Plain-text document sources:
----

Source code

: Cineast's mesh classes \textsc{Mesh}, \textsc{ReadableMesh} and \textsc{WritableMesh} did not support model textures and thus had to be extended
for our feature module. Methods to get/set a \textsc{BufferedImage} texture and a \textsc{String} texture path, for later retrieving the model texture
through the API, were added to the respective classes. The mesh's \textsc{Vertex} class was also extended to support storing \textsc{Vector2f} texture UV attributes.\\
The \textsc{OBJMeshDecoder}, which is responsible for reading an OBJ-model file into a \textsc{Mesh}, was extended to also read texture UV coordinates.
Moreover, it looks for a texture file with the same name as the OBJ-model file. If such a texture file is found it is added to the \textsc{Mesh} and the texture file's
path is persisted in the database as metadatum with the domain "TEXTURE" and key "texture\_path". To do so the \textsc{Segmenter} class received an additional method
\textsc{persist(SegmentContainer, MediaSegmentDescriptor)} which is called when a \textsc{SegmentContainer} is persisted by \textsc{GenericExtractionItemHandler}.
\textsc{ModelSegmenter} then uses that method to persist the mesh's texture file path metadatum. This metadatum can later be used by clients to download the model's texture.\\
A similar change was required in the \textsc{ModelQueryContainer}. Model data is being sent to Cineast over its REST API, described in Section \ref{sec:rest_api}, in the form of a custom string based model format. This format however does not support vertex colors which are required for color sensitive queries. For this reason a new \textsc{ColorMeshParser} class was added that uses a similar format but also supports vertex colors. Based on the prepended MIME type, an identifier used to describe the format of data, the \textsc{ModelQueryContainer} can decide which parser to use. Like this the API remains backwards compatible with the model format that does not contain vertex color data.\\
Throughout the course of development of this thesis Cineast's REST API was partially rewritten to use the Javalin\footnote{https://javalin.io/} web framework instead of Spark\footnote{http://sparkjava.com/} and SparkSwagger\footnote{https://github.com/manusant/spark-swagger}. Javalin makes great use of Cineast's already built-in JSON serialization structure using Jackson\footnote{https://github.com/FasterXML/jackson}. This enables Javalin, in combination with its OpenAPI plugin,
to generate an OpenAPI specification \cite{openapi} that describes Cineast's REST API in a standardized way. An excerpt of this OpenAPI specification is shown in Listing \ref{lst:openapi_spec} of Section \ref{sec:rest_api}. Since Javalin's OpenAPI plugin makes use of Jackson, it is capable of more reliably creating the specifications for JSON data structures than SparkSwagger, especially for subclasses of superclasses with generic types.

----

Action item
Word for word, copy out all of the data shown above.

Output
Source code

: Cineast's mesh classes \textsc{Mesh}, \textsc{ReadableMesh} and \textsc{WritableMesh} did not support model textures and thus had to be extended
for our feature module. Methods to get/set a \textsc{BufferedImage} texture and a \textsc{String} texture path, for later retrieving the model texture
through the API, were added to the respective classes. The mesh's \textsc{Vertex} class was also extended to support storing \textsc{Vector2f} texture UV attributes.\\
The \textsc{OBJMeshDecoder}, which is responsible for reading an OBJ-model file into a \textsc{Mesh}, was extended to also read texture UV coordinates.
Moreover, it looks for a texture file with the same name as the OBJ-model file. If such a texture file is found it is added to the \textsc{Mesh} and the texture file's
path is persisted in the database as metadatum with the domain "TEXTURE" and key "texture\_path". To do so the \textsc{Segmenter} class received an additional method
\textsc{persist(SegmentContainer, MediaSegmentDescriptor)} which is called when a \textsc{SegmentContainer} is persisted by \textsc{GenericExtractionItemHandler}.
\textsc{ModelSegmenter} then uses that method to persist the mesh's texture file path metadatum. This metadatum can later be used by clients to download the model's texture.\\
A similar change was required in the \textsc{ModelQueryContainer}. Model data is being sent to Cineast over its REST API, described in Section \ref{sec:rest_api}, in the form of a custom string based model format. This format however does not support vertex colors which are required for color sensitive queries. For this reason a new \textsc{ColorMeshParser} class was added that uses a similar format but also supports vertex colors. Based on the prepended MIME type, an identifier used to describe the format of data, the \textsc{ModelQueryContainer} can decide which parser to use. Like this the API remains backwards compatible with the model format that does not contain vertex color data.\\
Throughout the course of development of this thesis Cineast's REST API was partially rewritten to use the Javalin\footnote{https://javalin.io/} web framework instead of Spark\footnote{http://sparkjava.com/} and SparkSwagger\footnote{https://github.com/manusant/spark-swagger}. Javalin makes great use of Cineast's already built-in JSON serialization structure using Jackson\footnote{https://github.com/FasterXML/jackson}. This enables Javalin, in combination with its OpenAPI plugin,
to generate an OpenAPI specification \cite{openapi} that describes Cineast's REST API in a standardized way. An excerpt of this OpenAPI specification is shown in Listing \ref{lst:openapi_spec} of Section \ref{sec:rest_api}. Since Javalin's OpenAPI plugin makes use of Jackson, it is capable of more reliably creating the specifications for JSON data structures than SparkSwagger, especially for subclasses of superclasses with generic types.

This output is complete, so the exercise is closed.